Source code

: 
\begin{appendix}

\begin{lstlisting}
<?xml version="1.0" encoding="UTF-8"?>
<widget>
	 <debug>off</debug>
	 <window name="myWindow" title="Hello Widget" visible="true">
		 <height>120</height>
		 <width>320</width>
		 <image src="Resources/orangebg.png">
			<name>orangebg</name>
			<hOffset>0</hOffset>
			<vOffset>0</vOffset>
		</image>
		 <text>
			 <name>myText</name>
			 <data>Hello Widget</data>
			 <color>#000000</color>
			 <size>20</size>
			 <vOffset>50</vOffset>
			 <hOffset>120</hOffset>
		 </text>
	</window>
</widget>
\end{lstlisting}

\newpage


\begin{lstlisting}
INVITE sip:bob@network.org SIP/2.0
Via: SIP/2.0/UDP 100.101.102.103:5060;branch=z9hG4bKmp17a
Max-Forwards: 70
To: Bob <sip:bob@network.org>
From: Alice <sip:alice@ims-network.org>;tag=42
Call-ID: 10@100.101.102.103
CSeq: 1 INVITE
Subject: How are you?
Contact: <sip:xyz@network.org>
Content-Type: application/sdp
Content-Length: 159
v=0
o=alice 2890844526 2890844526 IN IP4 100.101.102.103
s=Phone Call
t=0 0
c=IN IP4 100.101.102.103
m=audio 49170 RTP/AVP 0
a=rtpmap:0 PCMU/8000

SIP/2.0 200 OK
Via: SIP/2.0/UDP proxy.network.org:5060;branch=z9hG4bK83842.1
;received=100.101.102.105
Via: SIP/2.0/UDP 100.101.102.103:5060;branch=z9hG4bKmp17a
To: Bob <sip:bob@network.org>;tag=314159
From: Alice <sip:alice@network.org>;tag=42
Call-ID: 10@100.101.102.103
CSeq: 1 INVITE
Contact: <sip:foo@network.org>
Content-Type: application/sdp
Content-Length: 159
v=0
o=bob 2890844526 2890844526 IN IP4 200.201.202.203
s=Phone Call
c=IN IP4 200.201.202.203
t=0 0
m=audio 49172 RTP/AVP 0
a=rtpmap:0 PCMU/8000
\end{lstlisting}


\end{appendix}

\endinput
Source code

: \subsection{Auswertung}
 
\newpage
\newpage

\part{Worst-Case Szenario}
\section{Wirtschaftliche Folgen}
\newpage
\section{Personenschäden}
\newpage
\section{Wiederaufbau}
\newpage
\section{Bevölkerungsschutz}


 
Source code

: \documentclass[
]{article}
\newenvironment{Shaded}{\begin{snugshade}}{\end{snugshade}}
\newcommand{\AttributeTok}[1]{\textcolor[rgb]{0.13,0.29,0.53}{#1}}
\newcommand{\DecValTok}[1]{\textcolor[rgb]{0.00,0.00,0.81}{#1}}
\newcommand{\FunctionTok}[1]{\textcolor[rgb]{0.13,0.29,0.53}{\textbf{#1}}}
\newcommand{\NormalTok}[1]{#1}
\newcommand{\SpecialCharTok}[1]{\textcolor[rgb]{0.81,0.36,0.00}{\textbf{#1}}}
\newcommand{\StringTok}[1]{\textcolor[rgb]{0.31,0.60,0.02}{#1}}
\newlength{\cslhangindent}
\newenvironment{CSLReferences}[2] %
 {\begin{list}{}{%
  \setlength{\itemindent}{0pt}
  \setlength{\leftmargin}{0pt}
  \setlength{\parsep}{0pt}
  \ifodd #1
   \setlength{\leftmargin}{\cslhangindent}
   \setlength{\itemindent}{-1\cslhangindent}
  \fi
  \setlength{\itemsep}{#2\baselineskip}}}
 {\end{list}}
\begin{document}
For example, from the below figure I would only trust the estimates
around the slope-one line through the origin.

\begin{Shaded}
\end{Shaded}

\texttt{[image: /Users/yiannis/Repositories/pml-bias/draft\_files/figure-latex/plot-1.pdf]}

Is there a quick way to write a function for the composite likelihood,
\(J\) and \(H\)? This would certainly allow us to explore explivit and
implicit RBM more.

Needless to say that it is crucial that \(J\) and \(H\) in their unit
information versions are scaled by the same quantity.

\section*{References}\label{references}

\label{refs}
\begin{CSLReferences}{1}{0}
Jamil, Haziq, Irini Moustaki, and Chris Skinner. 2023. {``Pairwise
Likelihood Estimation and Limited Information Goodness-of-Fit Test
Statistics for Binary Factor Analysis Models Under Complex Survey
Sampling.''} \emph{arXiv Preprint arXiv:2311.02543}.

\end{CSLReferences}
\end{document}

_How to complete this task_
Retype all of the records above, word for word.

_Result of the exercise_
Source code

: 
\begin{appendix}

\begin{lstlisting}
<?xml version="1.0" encoding="UTF-8"?>
<widget>
	 <debug>off</debug>
	 <window name="myWindow" title="Hello Widget" visible="true">
		 <height>120</height>
		 <width>320</width>
		 <image src="Resources/orangebg.png">
			<name>orangebg</name>
			<hOffset>0</hOffset>
			<vOffset>0</vOffset>
		</image>
		 <text>
			 <name>myText</name>
			 <data>Hello Widget</data>
			 <color>#000000</color>
			 <size>20</size>
			 <vOffset>50</vOffset>
			 <hOffset>120</hOffset>
		 </text>
	</window>
</widget>
\end{lstlisting}

\newpage


\begin{lstlisting}
INVITE sip:bob@network.org SIP/2.0
Via: SIP/2.0/UDP 100.101.102.103:5060;branch=z9hG4bKmp17a
Max-Forwards: 70
To: Bob <sip:bob@network.org>
From: Alice <sip:alice@ims-network.org>;tag=42
Call-ID: 10@100.101.102.103
CSeq: 1 INVITE
Subject: How are you?
Contact: <sip:xyz@network.org>
Content-Type: application/sdp
Content-Length: 159
v=0
o=alice 2890844526 2890844526 IN IP4 100.101.102.103
s=Phone Call
t=0 0
c=IN IP4 100.101.102.103
m=audio 49170 RTP/AVP 0
a=rtpmap:0 PCMU/8000

SIP/2.0 200 OK
Via: SIP/2.0/UDP proxy.network.org:5060;branch=z9hG4bK83842.1
;received=100.101.102.105
Via: SIP/2.0/UDP 100.101.102.103:5060;branch=z9hG4bKmp17a
To: Bob <sip:bob@network.org>;tag=314159
From: Alice <sip:alice@network.org>;tag=42
Call-ID: 10@100.101.102.103
CSeq: 1 INVITE
Contact: <sip:foo@network.org>
Content-Type: application/sdp
Content-Length: 159
v=0
o=bob 2890844526 2890844526 IN IP4 200.201.202.203
s=Phone Call
c=IN IP4 200.201.202.203
t=0 0
m=audio 49172 RTP/AVP 0
a=rtpmap:0 PCMU/8000
\end{lstlisting}


\end{appendix}

\endinput
Source code

: \subsection{Auswertung}
 
\newpage
\newpage

\part{Worst-Case Szenario}
\section{Wirtschaftliche Folgen}
\newpage
\section{Personenschäden}
\newpage
\section{Wiederaufbau}
\newpage
\section{Bevölkerungsschutz}


 
Source code

: \documentclass[
]{article}
\newenvironment{Shaded}{\begin{snugshade}}{\end{snugshade}}
\newcommand{\AttributeTok}[1]{\textcolor[rgb]{0.13,0.29,0.53}{#1}}
\newcommand{\DecValTok}[1]{\textcolor[rgb]{0.00,0.00,0.81}{#1}}
\newcommand{\FunctionTok}[1]{\textcolor[rgb]{0.13,0.29,0.53}{\textbf{#1}}}
\newcommand{\NormalTok}[1]{#1}
\newcommand{\SpecialCharTok}[1]{\textcolor[rgb]{0.81,0.36,0.00}{\textbf{#1}}}
\newcommand{\StringTok}[1]{\textcolor[rgb]{0.31,0.60,0.02}{#1}}
\newlength{\cslhangindent}
\newenvironment{CSLReferences}[2] %
 {\begin{list}{}{%
  \setlength{\itemindent}{0pt}
  \setlength{\leftmargin}{0pt}
  \setlength{\parsep}{0pt}
  \ifodd #1
   \setlength{\leftmargin}{\cslhangindent}
   \setlength{\itemindent}{-1\cslhangindent}
  \fi
  \setlength{\itemsep}{#2\baselineskip}}}
 {\end{list}}
\begin{document}
For example, from the below figure I would only trust the estimates
around the slope-one line through the origin.

\begin{Shaded}
\end{Shaded}

\texttt{[image: /Users/yiannis/Repositories/pml-bias/draft\_files/figure-latex/plot-1.pdf]}

Is there a quick way to write a function for the composite likelihood,
\(J\) and \(H\)? This would certainly allow us to explore explivit and
implicit RBM more.

Needless to say that it is crucial that \(J\) and \(H\) in their unit
information versions are scaled by the same quantity.

\section*{References}\label{references}

\label{refs}
\begin{CSLReferences}{1}{0}
Jamil, Haziq, Irini Moustaki, and Chris Skinner. 2023. {``Pairwise
Likelihood Estimation and Limited Information Goodness-of-Fit Test
Statistics for Binary Factor Analysis Models Under Complex Survey
Sampling.''} \emph{arXiv Preprint arXiv:2311.02543}.

\end{CSLReferences}
\end{document}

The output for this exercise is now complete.